# Final Project Planning Document

For my final project, I would like to use my Project 4 dataset which contained user preference data from 73,516 users and 12,294 anime.  In Project 4, I was unable to perform certain operations in Pandas with the full dataset due to memory constraints on my computer.  In Project 5, I was unable to compute cosine-similarity for a smaller dataset as my local Spark session would crash.  As a result, I would like to learn to overcome both of these obstacles through leveraging AWS alongside more optimized code.  In Project 4, my content based recommender system used the genre column to determine similarity between anime.  Since the data was sourced from myanimelist.net, which does contain anime descriptions, I will additionally scrape the description data and use that for the TF-IDF and cosine similarity analysis.  In this version of my project, there are also certain genre of anime that I will exclude, as I would like to build a family-friendly recommender system.  
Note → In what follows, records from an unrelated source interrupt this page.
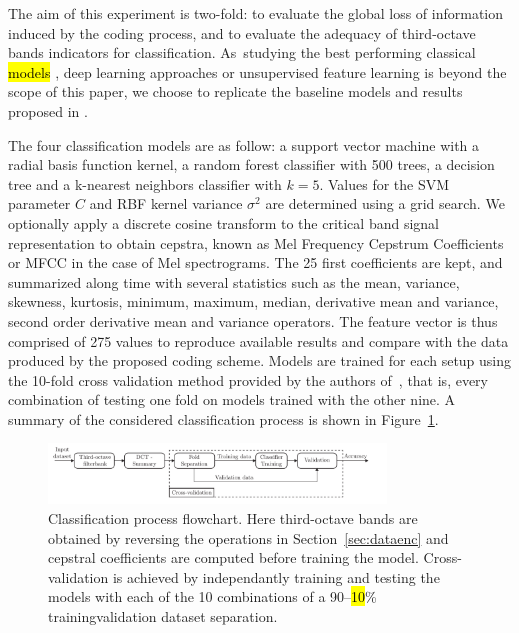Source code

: \documentclass[sensors,article,accept,moreauthors,pdftex,10pt,a4paper]{mdpi}
\begin{document}
The aim of this experiment is two-fold: to evaluate the global loss of information induced by the coding process, and to evaluate the adequacy of third-octave bands indicators for classification. As~studying the best performing classical \hl{models} \citep{ntalampiras2013}, %
deep learning approaches \citep{salamon2017} or unsupervised feature learning is beyond the scope of this paper, we choose to replicate the baseline models and results proposed in \cite{salamon2014}.

The four classification models are as follow: a support vector machine with a radial basis function kernel, a random forest classifier with 500 trees, a decision tree and a k-nearest neighbors classifier with $k = 5$. Values for the SVM parameter $C$ and RBF kernel variance $\sigma^2$ are determined using a grid search. We optionally apply a discrete cosine transform to the critical band signal representation to obtain cepstra, known as Mel Frequency Cepstrum Coefficients or MFCC in the case of Mel spectrograms. The 25 first coefficients are kept, and summarized along time with several statistics such as the mean, variance, skewness, kurtosis, minimum, maximum, median, derivative mean and variance, second order derivative mean and variance operators. The feature vector is thus comprised of 275 values to reproduce available results and compare with the data produced by the proposed coding scheme. Models are trained for each setup using the 10-fold cross validation method provided by the authors \mbox{of \cite{salamon2014},} that is, every combination of testing one fold on models trained with the other nine. A summary of the considered classification process is shown in Figure~\ref{fig:class_flwc}.

\begin{figure}[H]
	\centering
		\includegraphics[width=0.8\textwidth]{figures/class.pdf}
	\caption{Classification process flowchart. Here third-octave bands are obtained by reversing the operations in Section~\ref{sec:dataenc} and cepstral coefficients are computed before training the model. Cross-validation is achieved by independantly training and testing the models with each of the 10 combinations of a 90--\hl{10}\% training\highlight{--}validation dataset separation.}%
	\label{fig:class_flwc}
\end{figure}
\end{document}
To scrape the data, I will use BeautifulSoup in Python and parse data from the description html tags.  The id in the dataset will match the anime_id in the original dataset. 

My plan is to use Amazon S3 for data storage and create the recommender system in Amazon EC2.  This can be done with the free trial version of AWS.  I will use Sci-kit Learn for the TF-IDF analysis.  Potentially, I will use Amazon Sagemaker as an alternative to EC2 as it can offer more memory and also has built in Spark containers.  However, this may incur additional costs beyond the free tier.

As suggested by another classmate in our discussions board, my strategy will be to develop the code locally with PySpark on a smaller subset of the data, and then bring it over to AWS once I have a working prototype.  Spark set-up and some preliminary pre-processing steps are shown below.

# Spark Set-Up

In [1]:
import findspark
from pyspark import SparkContext
import pyspark 
from pyspark.sql import SparkSession
import os

In [2]:
findspark.init()
sc = SparkContext.getOrCreate()

os.environ["SPARK_LOCAL_DIRS"] = "C:\\Temp\\spark-temp"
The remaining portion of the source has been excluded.